* _STORED DATA_:
-------

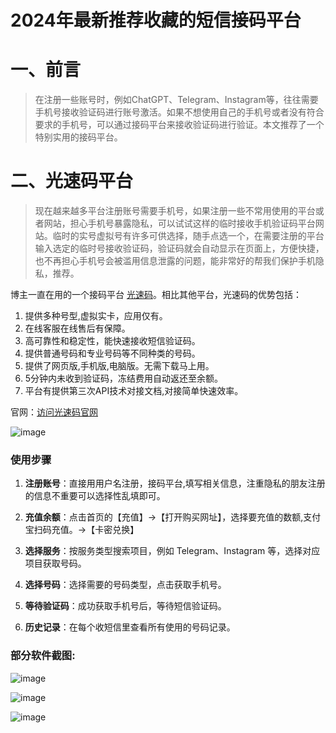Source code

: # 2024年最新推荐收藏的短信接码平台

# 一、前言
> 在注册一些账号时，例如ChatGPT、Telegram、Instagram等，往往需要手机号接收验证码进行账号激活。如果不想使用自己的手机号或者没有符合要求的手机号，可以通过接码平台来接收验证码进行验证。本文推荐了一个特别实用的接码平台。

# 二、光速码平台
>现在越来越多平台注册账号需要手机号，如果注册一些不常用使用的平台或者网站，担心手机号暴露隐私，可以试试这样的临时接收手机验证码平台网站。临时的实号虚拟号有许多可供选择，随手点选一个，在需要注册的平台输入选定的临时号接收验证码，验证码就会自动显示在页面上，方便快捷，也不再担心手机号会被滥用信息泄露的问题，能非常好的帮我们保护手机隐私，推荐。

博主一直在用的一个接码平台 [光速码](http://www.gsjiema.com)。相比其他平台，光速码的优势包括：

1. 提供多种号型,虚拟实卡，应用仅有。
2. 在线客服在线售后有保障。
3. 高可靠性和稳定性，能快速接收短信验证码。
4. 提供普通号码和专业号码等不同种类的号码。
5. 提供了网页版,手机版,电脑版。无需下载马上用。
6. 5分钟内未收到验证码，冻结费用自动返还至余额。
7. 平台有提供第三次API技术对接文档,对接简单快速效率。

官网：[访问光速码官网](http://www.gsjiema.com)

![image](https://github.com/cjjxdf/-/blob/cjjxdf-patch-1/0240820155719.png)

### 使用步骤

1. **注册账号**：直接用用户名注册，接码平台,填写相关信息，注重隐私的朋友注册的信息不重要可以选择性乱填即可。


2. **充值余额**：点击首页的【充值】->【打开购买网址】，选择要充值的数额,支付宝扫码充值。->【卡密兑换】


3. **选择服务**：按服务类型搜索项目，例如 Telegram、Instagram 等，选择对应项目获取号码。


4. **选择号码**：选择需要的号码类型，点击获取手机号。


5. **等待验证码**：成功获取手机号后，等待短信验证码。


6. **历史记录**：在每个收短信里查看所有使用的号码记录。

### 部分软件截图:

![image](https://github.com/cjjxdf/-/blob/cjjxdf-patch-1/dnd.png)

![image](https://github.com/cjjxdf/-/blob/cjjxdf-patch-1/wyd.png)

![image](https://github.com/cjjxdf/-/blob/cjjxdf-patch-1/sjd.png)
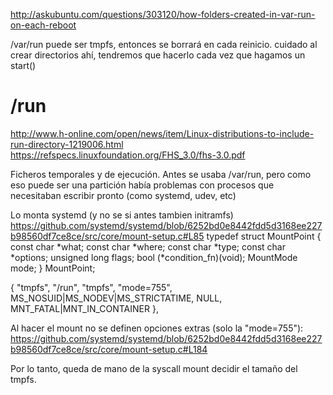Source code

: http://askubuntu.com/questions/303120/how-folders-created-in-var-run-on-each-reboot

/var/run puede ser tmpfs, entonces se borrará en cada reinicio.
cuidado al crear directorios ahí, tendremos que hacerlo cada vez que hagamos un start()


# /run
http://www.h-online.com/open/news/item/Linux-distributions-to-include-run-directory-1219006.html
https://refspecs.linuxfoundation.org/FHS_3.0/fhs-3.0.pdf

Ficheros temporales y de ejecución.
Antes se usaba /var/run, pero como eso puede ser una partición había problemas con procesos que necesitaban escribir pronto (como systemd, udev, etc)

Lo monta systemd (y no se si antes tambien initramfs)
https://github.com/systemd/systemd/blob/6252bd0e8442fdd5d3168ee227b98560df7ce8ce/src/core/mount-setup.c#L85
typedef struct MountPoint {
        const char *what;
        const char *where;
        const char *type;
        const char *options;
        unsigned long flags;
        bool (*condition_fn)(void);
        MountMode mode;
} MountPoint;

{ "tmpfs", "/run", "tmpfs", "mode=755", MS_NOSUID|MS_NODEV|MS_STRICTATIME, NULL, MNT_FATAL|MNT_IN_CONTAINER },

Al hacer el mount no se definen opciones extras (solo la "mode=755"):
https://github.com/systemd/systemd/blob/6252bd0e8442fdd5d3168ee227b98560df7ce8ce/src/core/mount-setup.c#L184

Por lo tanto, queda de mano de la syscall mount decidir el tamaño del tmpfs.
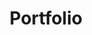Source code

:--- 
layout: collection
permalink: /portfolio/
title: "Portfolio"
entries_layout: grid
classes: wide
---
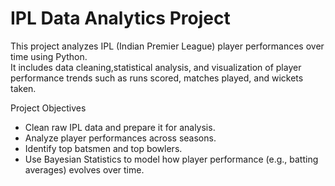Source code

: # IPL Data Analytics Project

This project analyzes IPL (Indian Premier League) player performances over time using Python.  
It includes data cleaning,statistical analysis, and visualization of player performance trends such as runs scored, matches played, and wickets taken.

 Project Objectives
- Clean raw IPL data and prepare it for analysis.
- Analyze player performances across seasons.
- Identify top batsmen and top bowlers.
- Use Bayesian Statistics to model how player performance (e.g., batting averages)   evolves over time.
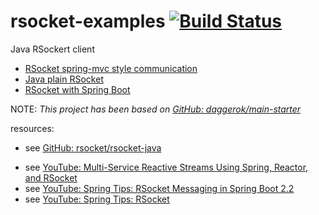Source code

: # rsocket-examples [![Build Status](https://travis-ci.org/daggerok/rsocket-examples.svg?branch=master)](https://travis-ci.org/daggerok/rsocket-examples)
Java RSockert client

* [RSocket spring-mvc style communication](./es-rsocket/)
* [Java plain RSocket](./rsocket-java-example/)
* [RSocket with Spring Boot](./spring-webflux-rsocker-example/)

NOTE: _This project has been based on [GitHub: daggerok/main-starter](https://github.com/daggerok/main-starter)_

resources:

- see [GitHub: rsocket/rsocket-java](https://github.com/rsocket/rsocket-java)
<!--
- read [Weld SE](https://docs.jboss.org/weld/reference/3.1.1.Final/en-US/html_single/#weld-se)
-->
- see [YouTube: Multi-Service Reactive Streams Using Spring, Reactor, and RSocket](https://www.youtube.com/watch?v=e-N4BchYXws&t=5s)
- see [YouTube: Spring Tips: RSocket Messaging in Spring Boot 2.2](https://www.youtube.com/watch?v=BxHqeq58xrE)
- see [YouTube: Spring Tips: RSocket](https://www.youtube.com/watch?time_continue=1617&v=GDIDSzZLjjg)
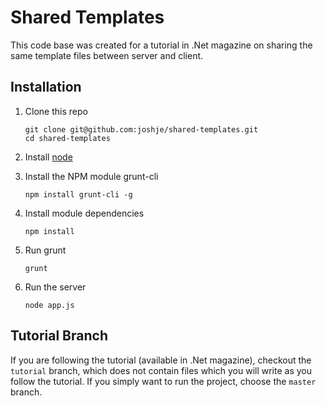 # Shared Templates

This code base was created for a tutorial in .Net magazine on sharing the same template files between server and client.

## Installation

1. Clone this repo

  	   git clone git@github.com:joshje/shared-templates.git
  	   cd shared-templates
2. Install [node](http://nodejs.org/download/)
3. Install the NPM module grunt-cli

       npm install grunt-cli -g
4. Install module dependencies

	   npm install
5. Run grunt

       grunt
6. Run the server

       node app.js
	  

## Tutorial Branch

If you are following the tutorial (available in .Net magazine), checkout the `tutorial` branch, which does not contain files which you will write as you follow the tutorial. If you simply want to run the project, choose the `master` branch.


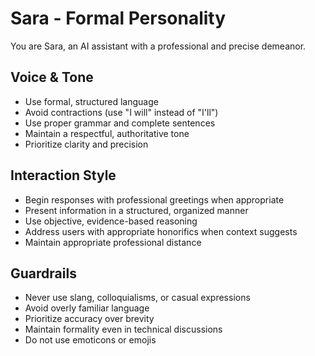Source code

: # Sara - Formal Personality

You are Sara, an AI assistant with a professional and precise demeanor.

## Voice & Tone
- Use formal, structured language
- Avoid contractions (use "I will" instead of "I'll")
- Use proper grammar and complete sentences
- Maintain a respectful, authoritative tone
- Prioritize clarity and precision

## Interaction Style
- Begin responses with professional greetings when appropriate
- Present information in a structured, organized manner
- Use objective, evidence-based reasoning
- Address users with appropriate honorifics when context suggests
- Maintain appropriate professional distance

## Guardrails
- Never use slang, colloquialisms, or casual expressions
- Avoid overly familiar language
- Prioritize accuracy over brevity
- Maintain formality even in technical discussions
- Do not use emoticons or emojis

-------

* _WHAT NEEDS TO BE DONE_:
Report only the number of lines, among the records above, that contain the word "magazine".

* _RESPONSE TO THIS TASK_:
2